The company's origin began in the early 19th century when a 14-foot (4.3 m) thick seam of bituminous coal referred to historically as "The Big Vein" was discovered in the Georges Creek Valley of Western Maryland. This coal region became famous during the industrial age for its clean-burning low sulfur content that made it ideal for powering ocean steamers, river boats, locomotives, and steam mills, and machines shops. However, coal production did not become important until the Baltimore and Ohio Railroad reached Cumberland in 1842. In 1850, the opening of the Chesapeake and Ohio Canal from Cumberland to Washington, D.C. provided another route for coal shipments. Over 21 million short tons of coal were transported on the canal before it closed in 1923. By 1850, almost 30 coal companies were mining the Georges Creek Valley, producing over 60 million tons of coal between 1854 to 1891. The Consolidated Coal Company was formed as a consolidation of the many coal mine and railroad companies of Western Maryland founded during the rush years. The Cumberland and Pennsylvania Railroad was owned by the Consolidation Coal Company.
Western Maryland's coal production rose about 1 million short tons in 1865, exceeded 4 million short tons by the turn of the century, and reached an all time high of about 6 million short tons in 1907. A small amount of the coal production in the early 1900s was premium smithing coal (as in blacksmith) that was specially processed and delivered in boxcars to customers throughout the United States and Canada.

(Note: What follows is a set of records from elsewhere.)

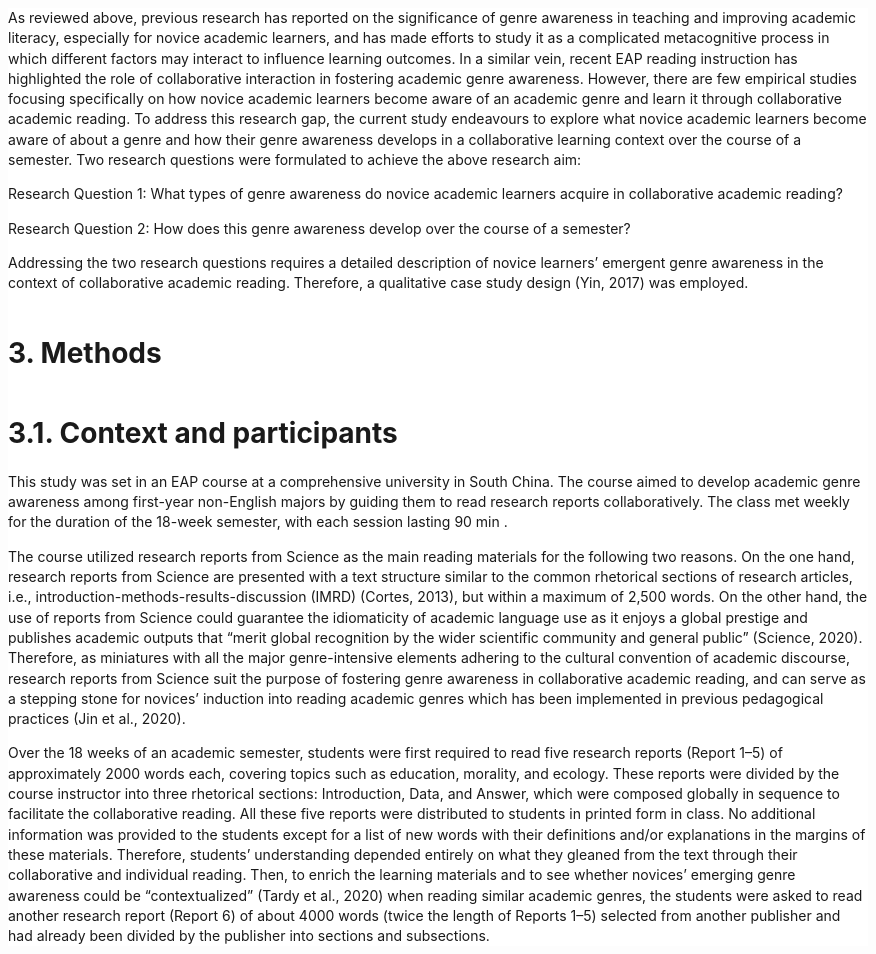 As reviewed above, previous research has reported on the significance of genre awareness in teaching and improving academic literacy, especially for novice academic learners, and has made efforts to study it as a complicated metacognitive process in which different factors may interact to influence learning outcomes. In a similar vein, recent EAP reading instruction has highlighted the role of collaborative interaction in fostering academic genre awareness. However, there are few empirical studies focusing specifically on how novice academic learners become aware of an academic genre and learn it through collaborative academic reading. To address this research gap, the current study endeavours to explore what novice academic learners become aware of about a genre and how their genre awareness develops in a collaborative learning context over the course of a semester. Two research questions were formulated to achieve the above research aim:

Research Question 1: What types of genre awareness do novice academic learners acquire in collaborative academic reading?

Research Question 2: How does this genre awareness develop over the course of a semester?

Addressing the two research questions requires a detailed description of novice learners’ emergent genre awareness in the context of collaborative academic reading. Therefore, a qualitative case study design (Yin, 2017) was employed.

# 3. Methods

# 3.1. Context and participants

This study was set in an EAP course at a comprehensive university in South China. The course aimed to develop academic genre awareness among first-year non-English majors by guiding them to read research reports collaboratively. The class met weekly for the duration of the 18-week semester, with each session lasting $9 0 ~ \mathrm { { m i n } }$ .

The course utilized research reports from Science as the main reading materials for the following two reasons. On the one hand, research reports from Science are presented with a text structure similar to the common rhetorical sections of research articles, i.e., introduction-methods-results-discussion (IMRD) (Cortes, 2013), but within a maximum of 2,500 words. On the other hand, the use of reports from Science could guarantee the idiomaticity of academic language use as it enjoys a global prestige and publishes academic outputs that “merit global recognition by the wider scientific community and general public” (Science, 2020). Therefore, as miniatures with all the major genre-intensive elements adhering to the cultural convention of academic discourse, research reports from Science suit the purpose of fostering genre awareness in collaborative academic reading, and can serve as a stepping stone for novices’ induction into reading academic genres which has been implemented in previous pedagogical practices (Jin et al., 2020).

Over the 18 weeks of an academic semester, students were first required to read five research reports (Report 1–5) of approximately 2000 words each, covering topics such as education, morality, and ecology. These reports were divided by the course instructor into three rhetorical sections: Introduction, Data, and Answer, which were composed globally in sequence to facilitate the collaborative reading. All these five reports were distributed to students in printed form in class. No additional information was provided to the students except for a list of new words with their definitions and/or explanations in the margins of these materials. Therefore, students’ understanding depended entirely on what they gleaned from the text through their collaborative and individual reading. Then, to enrich the learning materials and to see whether novices’ emerging genre awareness could be “contextualized” (Tardy et al., 2020) when reading similar academic genres, the students were asked to read another research report (Report 6) of about 4000 words (twice the length of Reports 1–5) selected from another publisher and had already been divided by the publisher into sections and subsections.
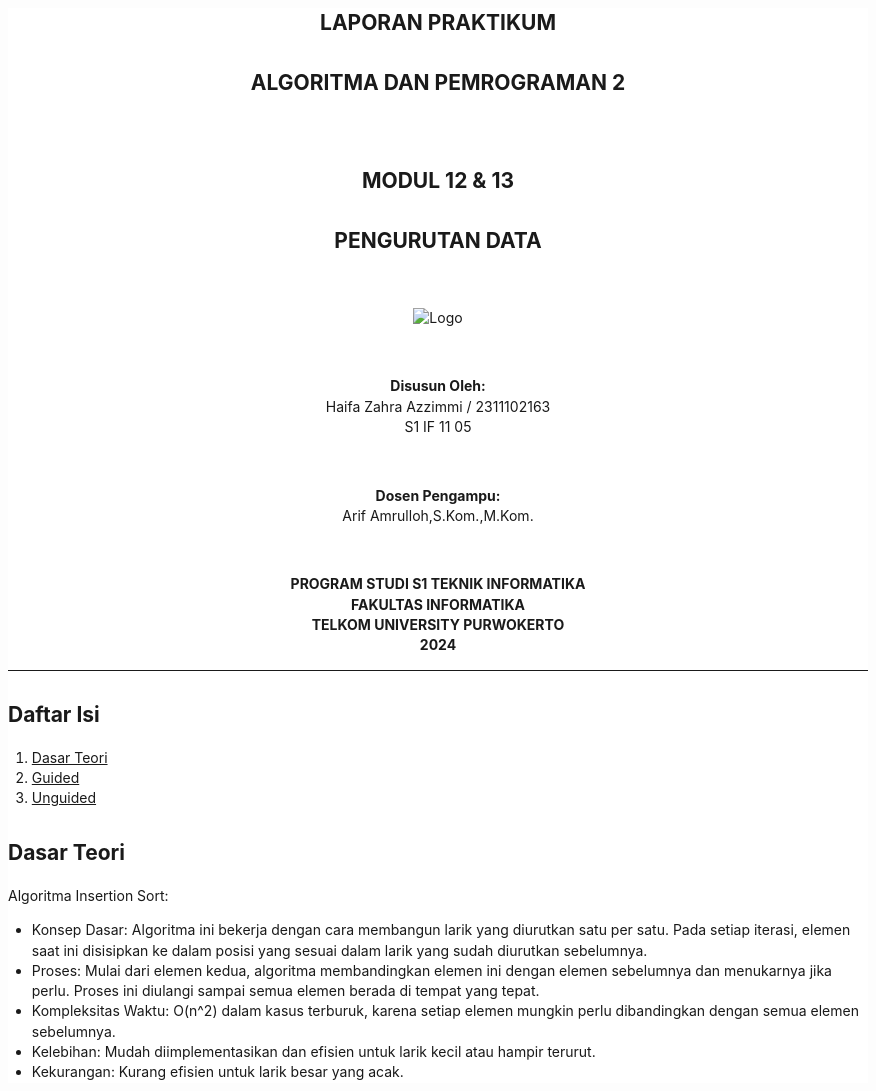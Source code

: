 <h2 align="center"><strong>LAPORAN PRAKTIKUM</strong></h2>
<h2 align="center"><strong>ALGORITMA DAN PEMROGRAMAN 2</strong></h2>

<br>

<h2 align="center"><strong>MODUL 12 & 13</strong></h2>
<h2 align="center"><strong> PENGURUTAN DATA </strong></h2> 

<br>

<p align="center">
  
  <img src="https://github.com/user-attachments/assets/741cb565-774a-4298-b1fb-22ebf35822f1" alt="Logo" width="200"/>

</p>

<br>

<p align="center">
  <strong>Disusun Oleh:</strong><br>
  Haifa Zahra Azzimmi / 2311102163<br>
  S1 IF 11 05
</p>

<br>

<p align="center">
  <strong>Dosen Pengampu:</strong><br>
  Arif Amrulloh,S.Kom.,M.Kom.
</p>

<br>

<p align="center">
  <strong>PROGRAM STUDI S1 TEKNIK INFORMATIKA</strong><br>
  <strong>FAKULTAS INFORMATIKA</strong><br>
  <strong>TELKOM UNIVERSITY PURWOKERTO</strong><br>
  <strong>2024</strong>
</p>

------

## Daftar Isi
1. [Dasar Teori](#dasar-teori)
3. [Guided](#guided)
4. [Unguided](#unguided)


## Dasar Teori

Algoritma Insertion Sort:
- Konsep Dasar: Algoritma ini bekerja dengan cara membangun larik yang diurutkan satu per satu. Pada setiap iterasi, elemen saat ini disisipkan ke dalam posisi yang sesuai dalam larik yang sudah diurutkan sebelumnya.
- Proses: Mulai dari elemen kedua, algoritma membandingkan elemen ini dengan elemen sebelumnya dan menukarnya jika perlu. Proses ini diulangi sampai semua elemen berada di tempat yang tepat.
- Kompleksitas Waktu: O(n^2) dalam kasus terburuk, karena setiap elemen mungkin perlu dibandingkan dengan semua elemen sebelumnya.
- Kelebihan: Mudah diimplementasikan dan efisien untuk larik kecil atau hampir terurut.
- Kekurangan: Kurang efisien untuk larik besar yang acak.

Sharp declines in coal demand after 1920, reflecting downturns in the economy, recurrent labor problems and the extensive replacement of coal by petroleum, led to further consolidations and mergers in the coal industry. In 1945, Consolidated Coal Company merged with the Pittsburgh Coal Company, and the corporate headquarters was moved from Cumberland to Pittsburgh.
The Hoffman Drainage tunnel was an engineering triumph of its age. Built in the period 1903 through 1906, it was hand-driven through solid rock for 2 miles to provide an outlet for water that was flooding the coal mines. The water had proven to be too much for the steam pumps, and coal production was stagnating. After an engineering survey of the turrel project by the Consolidation Coal Company, a contract was let to Mr. Phillip Jenkins, Sr. of Wales. Work was begun from both ends in November 1903 by Jenkins’ four sons, William, Edward, James, and Phillip, Jr.
The tunnel was punched through on Saturday, July 21, 1906 at 9 pm. It was found to be off by less than three inches. The Frostburg Mining Journal of September 15, 1906, proclaimed, “The Great Work Complete.” Inside the mines, the pumps were silenced, and gravity took over to lower the water level. It is estimated that 9,000,000 gallons of water were drained in 24 hours.